Deborah Levy : Things I Don’t Want to Know

Deborah Levy has published three books of  Living Autobiography now; Real Estate in 2021, The Cost of Living in 2018, and this, her first, Things I Don’t Want to Know, in 2013. I seem to be reading them backwards, but that doesn’t really matter. They are all stunning, beautifully written tales of the struggles of the modern woman. Motherhood, work, finding a place to live, failed relationships, family story; it is all here in clear elegant prose.

The Things I Don’t Want to Know was written as an answer to George Orwell’s essay, Why I Write. Levy uses the same chapter headings, Political Purpose, Historical Impulse, Sheer Egoism and Aesthetic Enthusiasm but her take on these is vastly different from Orwell’s. It is hard to see him in sympathy with a political purpose that questions the assumption that the primary role for a woman is as Mother. She quotes from Adrienne Rich

No woman is really an insider in the institutions fathered by masculine consciousness.

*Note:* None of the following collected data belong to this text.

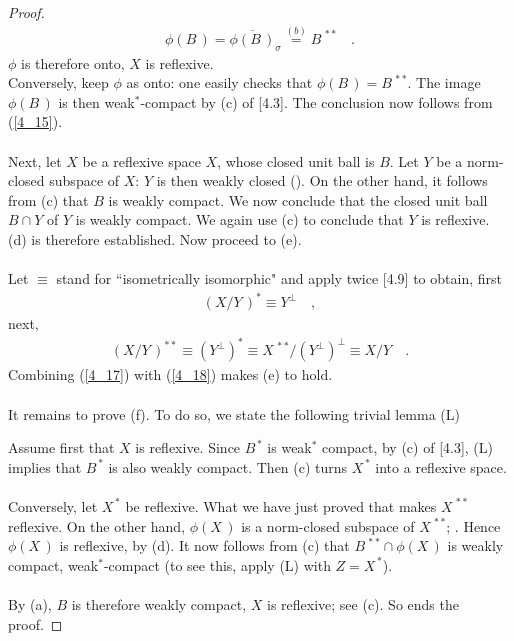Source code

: \begin{proof}
\begin{align}
\phi(B\,)= \overline{\phi(B\,)}_\sigma\overset{(b)}{=} B^{\,\ast\ast}\quad .
\end{align}
$\phi$ is therefore onto, \ie $X$ is reflexive.\\
Conversely, keep $\phi$ as onto: one easily checks that $\phi(B\,)=B^{\,\ast\ast}$. The image $\phi (B\,)$ is then weak$^\ast$-compact by (c) of [4.3]. The conclusion now follows from (\ref{4_15}).\\
\\
Next, let $X$ be a reflexive space $X$, whose closed unit ball is $B$. Let $Y$ be a norm-closed subspace of $X$: $Y$ is then weakly closed (\cf [3.12]). On the other hand, it follows from (c) that $B$ is weakly compact. We now conclude that the closed unit ball $B\cap Y$ of $Y$ is weakly compact. We again use (c) to conclude that $Y$ is reflexive. (d) is therefore established. Now proceed to (e).\\
\\
Let $\equiv$ stand for ``isometrically isomorphic" and apply twice [4.9] to obtain, first
\begin{align}\label{4_17}
(X/Y\,)^\ast \equiv  Y^\bot  \quad ,
\end{align}
next,
\begin{align}\label{4_18}
(X/Y\,)^{\ast\ast}  \equiv  (Y^\bot)^\ast  
 \equiv  X^{\,\ast\ast} / (Y^\bot)^\bot  
 \equiv X/Y\quad .
\end{align}
Combining (\ref{4_17}) with (\ref{4_18}) makes (e) to hold.\\
\\
It remains to prove (f). To do so, we state the following trivial lemma (L)
\begin{quotation}
\end{quotation}
Assume first that $X$ is reflexive. Since $B^{\,\ast}$ is weak$^\ast$ compact, by (c) of [4.3], (L) implies that $B^{\,\ast}$ is also weakly compact. Then (c) turns $X^{\,\ast}$ into a reflexive space. \\
\\
Conversely, let $X^{\,\ast}$ be reflexive. What we have just proved that makes $X^{\,\ast\ast}$ reflexive. On the other hand, $\phi(X\,)$ is a norm-closed subspace of $X^{\,\ast\ast}$; \cf [4.5]. Hence $\phi(X\,)$ is reflexive, by (d). It now follows from (c) that $B^{\,\ast\ast} \cap \phi(X\,)$ is weakly compact, \ie weak$^\ast$-compact (to see this, apply (L) with $Z=X^{\,\ast}$). \\
\\
By (a), $B$ is therefore weakly compact, \ie $X$ is reflexive; see (c). So ends the proof.
\end{proof}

She, a loving and conscientious mother, questions whether Mother is a role that encompasses all of a woman. Isn’t it possible that her children while move on into their own lives? Isn’t it desirable that they do so?

The suburb of femininity is not a good place to live. Nor is it wise to seek refuge inside our children because children are always keen to make their way in the world to meet someone else. Yes, there had been many times I called my daughters back to zip up their coats. All the same, I knew they would rather be cold and free.

George Orwell would not regard motherhood as a political issue. He was blithely oblivious of the day to day running of life. He had the Eileen O’Shaughnessy’s of this world to minister to him and accepted this as his right.

Levy’s writing has also been likened to that of Virginia Wolff, but again, politically they are miles apart. Levy reflects on the snobbishness of school mothers,

…an uneasy distance between themselves and the working class mothers they called chavs. The chavs in the playground had less money and less education and ate more chocolate and crisps and other nice things. They said words like, Oh my God, I didn’t know where to look. In the balance I thought these were the more exciting words.

Virginia Woolf admitted to being a snob because she ‘liked coronets’. She didn’t add that she was a product of the British class system that genuinely regarded the lower classes as inferior and only put on earth to serve their betters. Or perhaps she didn’t have the capacity for insight that  Deborah Levy has.

This book opens with Deborah Levy in a bad way. She has just had her novel Swimming Home published (it was short listed for the Booker Prize in 2012) but her marriage has collapsed and she is given to bursting into tears on up escalators. She goes to Majorca for some time to be alone and to write.

The second section, Historical Impulse, where she reflects on her childhood in South Africa under Apartheid, I found both enlightening and deeply moving. From a child’s perspective she sees the inequities in the social system. (No Virginia Woolf here) Why does the black woman who cares for her have to be called a European name for her work? Why does she have to leave her own child in order to care for a white person’s child? And why do the beaches have signs that say

                          THIS BATHING AREA IS RESERVED FOR THE

                                                      SOLE USE

                                 OF MEMBERS OF THE WHITE RACE

Her father, a lawyer and colleague of Nelson Mandela, is arrested and jailed and Levy is sent out of Durban to live the family of her Godmother. Eventually she returns to her family when her father is freed after several years, and they emigrate to England. This takes its toll on her parent’s marriage and they divorce.

Now she has to adapt being in England, to wearing those lime green platform shoes. But all this time she is learning to raise her voice and to identify as a writer.

A remarkable glimpse into the life and work of a talented and compassionate woman. The perfect antidote to the book by Kinsgley Amis I have just read (Why on earth did he get the Booker Prize for The Old Devils? But that’s another story.)

And I was delighted to discover Deborah Levy has book four  of her memoirs, The Position of Spoons: And Other Intimacies , coming out in October of his year.

 

8 thoughts on “Deborah Levy : Things I Don’t Want to Know

  1. I agree with your comments about not necessarily needing to read these books in order as I too started elsewhere. The Cost of Living was my first, followed by Things I Don’t Want to Know and then Real Estate. Oddly enough, this first volume turned out to be my least favourite of the three, partly because I’m more interested in Levy’s thoughts on marriage, motherhood and other related topics than her childhood. That said, there’s no denying the precision of her prose. Thanks for a great reminder of this one!

  2. It seems like struggle and failure is the “reason d’etre” for most books. A happy life and wonderful relationship is a bore, not much to write about. I’ve been in the working world and I have been a housewife and mother. I would add that being a wife and mother was by far the most challenging and rewarding for me. Being a woman in the working world is full of conundrums. At my advanced age I am exceedingly grateful for the companionship and attention of my children. I want them to have their own lives but for some reason they are still very much a part of mine.